Painting Conservation: the CSI of the Museum World

Welcome to the new Conservation blog. I am hoping to be able to give you a little insight into what is happening behind the scenes in the conservation studio.

Usually when I introduce myself to people and tell them I’m a conservator, people often say “that must be nice working with nature”. Then I have to explain that no, I am usually in my basement with rubber gloves, a gas mask and a magnifying light working on the care of the TWAM paintings.

My job can involve many things. I am basically a paintings doctor. I give paintings health checks before they go in display. I carry out face lifts on them to make them look better and reduce the ravages of age. Sometimes, I have to carry out open heart surgery when there is something seriously wrong (yes they do occasionally look like they’ve been in a car crash!) And lastly I try to make sure they live a healthy life in an environment that will help them to remain in good condition.
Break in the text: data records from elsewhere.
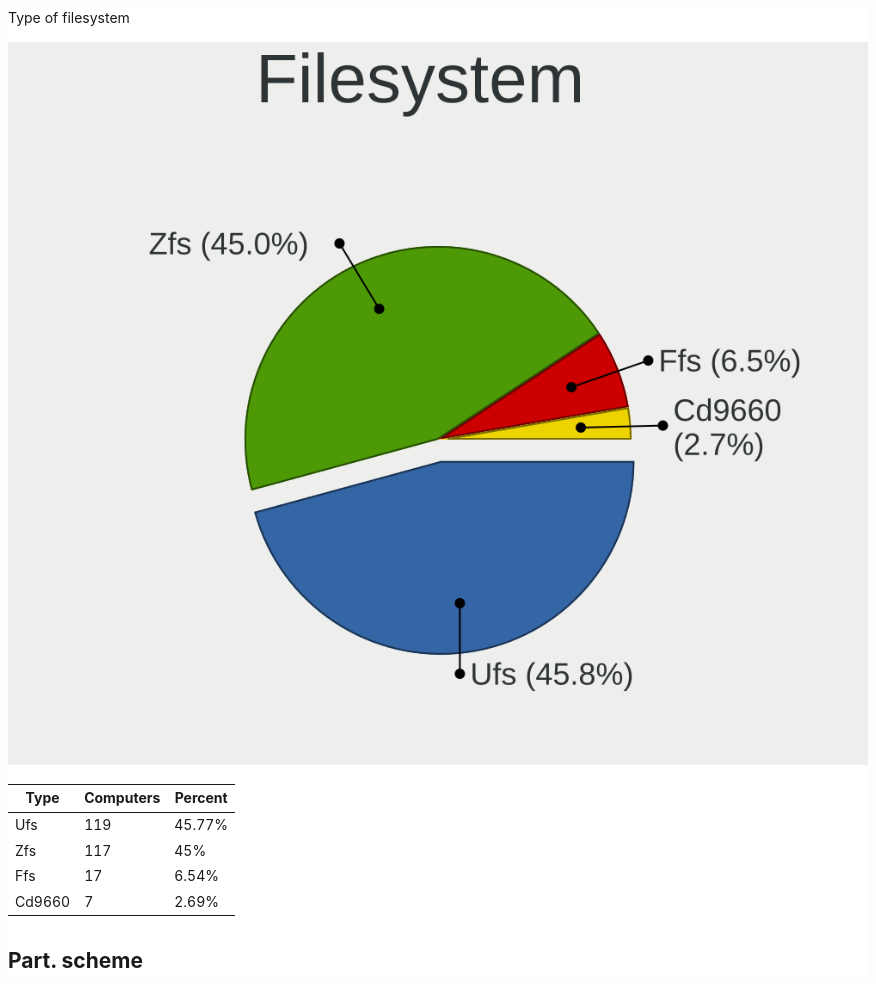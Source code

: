 Type of filesystem

![Filesystem](./All/images/pie_chart_bsd/os_filesystem.svg)


| Type   | Computers | Percent |
|--------|-----------|---------|
| Ufs    | 119       | 45.77%  |
| Zfs    | 117       | 45%     |
| Ffs    | 17        | 6.54%   |
| Cd9660 | 7         | 2.69%   |

Part. scheme
------------
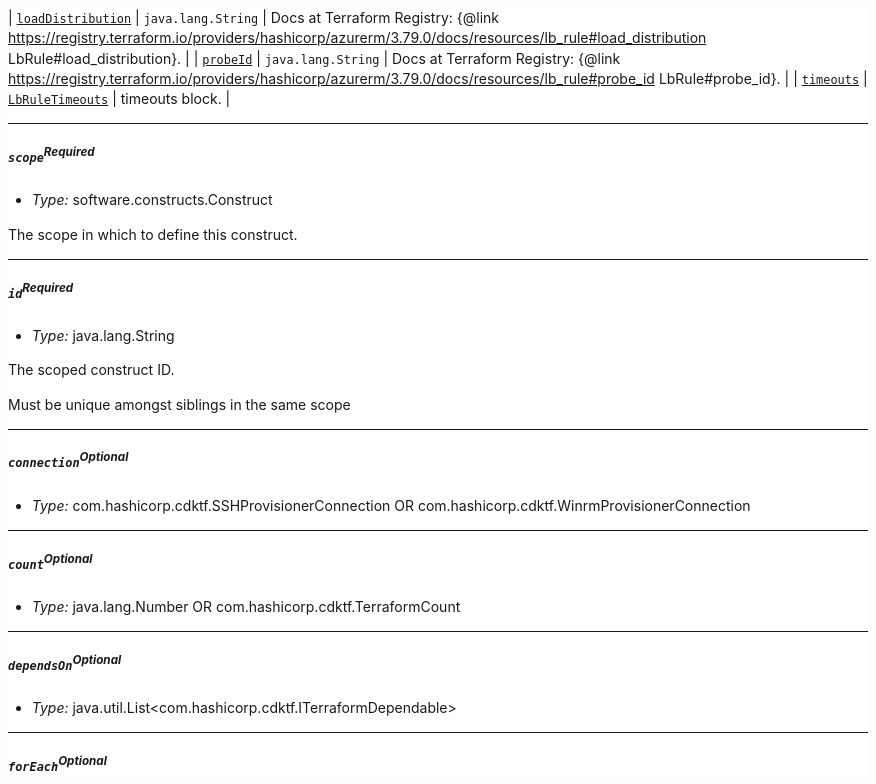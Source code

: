 | <code><a href="#@cdktf/provider-azurerm.lbRule.LbRule.Initializer.parameter.loadDistribution">loadDistribution</a></code> | <code>java.lang.String</code> | Docs at Terraform Registry: {@link https://registry.terraform.io/providers/hashicorp/azurerm/3.79.0/docs/resources/lb_rule#load_distribution LbRule#load_distribution}. |
| <code><a href="#@cdktf/provider-azurerm.lbRule.LbRule.Initializer.parameter.probeId">probeId</a></code> | <code>java.lang.String</code> | Docs at Terraform Registry: {@link https://registry.terraform.io/providers/hashicorp/azurerm/3.79.0/docs/resources/lb_rule#probe_id LbRule#probe_id}. |
| <code><a href="#@cdktf/provider-azurerm.lbRule.LbRule.Initializer.parameter.timeouts">timeouts</a></code> | <code><a href="#@cdktf/provider-azurerm.lbRule.LbRuleTimeouts">LbRuleTimeouts</a></code> | timeouts block. |

---

##### `scope`<sup>Required</sup> <a name="scope" id="@cdktf/provider-azurerm.lbRule.LbRule.Initializer.parameter.scope"></a>

- *Type:* software.constructs.Construct

The scope in which to define this construct.

---

##### `id`<sup>Required</sup> <a name="id" id="@cdktf/provider-azurerm.lbRule.LbRule.Initializer.parameter.id"></a>

- *Type:* java.lang.String

The scoped construct ID.

Must be unique amongst siblings in the same scope

---

##### `connection`<sup>Optional</sup> <a name="connection" id="@cdktf/provider-azurerm.lbRule.LbRule.Initializer.parameter.connection"></a>

- *Type:* com.hashicorp.cdktf.SSHProvisionerConnection OR com.hashicorp.cdktf.WinrmProvisionerConnection

---

##### `count`<sup>Optional</sup> <a name="count" id="@cdktf/provider-azurerm.lbRule.LbRule.Initializer.parameter.count"></a>

- *Type:* java.lang.Number OR com.hashicorp.cdktf.TerraformCount

---

##### `dependsOn`<sup>Optional</sup> <a name="dependsOn" id="@cdktf/provider-azurerm.lbRule.LbRule.Initializer.parameter.dependsOn"></a>

- *Type:* java.util.List<com.hashicorp.cdktf.ITerraformDependable>

---

##### `forEach`<sup>Optional</sup> <a name="forEach" id="@cdktf/provider-azurerm.lbRule.LbRule.Initializer.parameter.forEach"></a>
The best bit of my job is that when I examine paintings I get clues as to the history of the paintings and what has happened to them. I can tell how old they are by the type of materials used. I can piece together what has happened to them during their life by looking at the different damage that has occurred. Sometimes I find some of the artists’ hair caught in the paint, or one time I was working on a painting of a beach and kept finding bits of sand on the surface of the painting from it being painted in situ. Of course I find a lot of dead insects as well- yuk! We use a lot of science to identify what paintings are made of so we can treat them correctly.